# Action item
Word for word, repeat each record that follows.

# Listed entries
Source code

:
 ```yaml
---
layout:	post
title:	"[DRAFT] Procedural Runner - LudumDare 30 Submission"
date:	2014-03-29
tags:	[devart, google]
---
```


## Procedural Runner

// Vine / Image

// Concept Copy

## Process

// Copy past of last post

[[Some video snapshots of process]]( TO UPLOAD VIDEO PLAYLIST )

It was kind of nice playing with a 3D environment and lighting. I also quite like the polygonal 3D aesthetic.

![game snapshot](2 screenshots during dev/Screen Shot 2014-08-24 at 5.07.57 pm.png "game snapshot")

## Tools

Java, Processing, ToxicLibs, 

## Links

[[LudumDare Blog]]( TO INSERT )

# Response to the task
Source code

:
 ```yaml
---
layout:	post
title:	"[DRAFT] Procedural Runner - LudumDare 30 Submission"
date:	2014-03-29
tags:	[devart, google]
---
```


## Procedural Runner

// Vine / Image

// Concept Copy

## Process

// Copy past of last post

[[Some video snapshots of process]]( TO UPLOAD VIDEO PLAYLIST )

It was kind of nice playing with a 3D environment and lighting. I also quite like the polygonal 3D aesthetic.

![game snapshot](2 screenshots during dev/Screen Shot 2014-08-24 at 5.07.57 pm.png "game snapshot")

## Tools

Java, Processing, ToxicLibs, 

## Links

[[LudumDare Blog]]( TO INSERT )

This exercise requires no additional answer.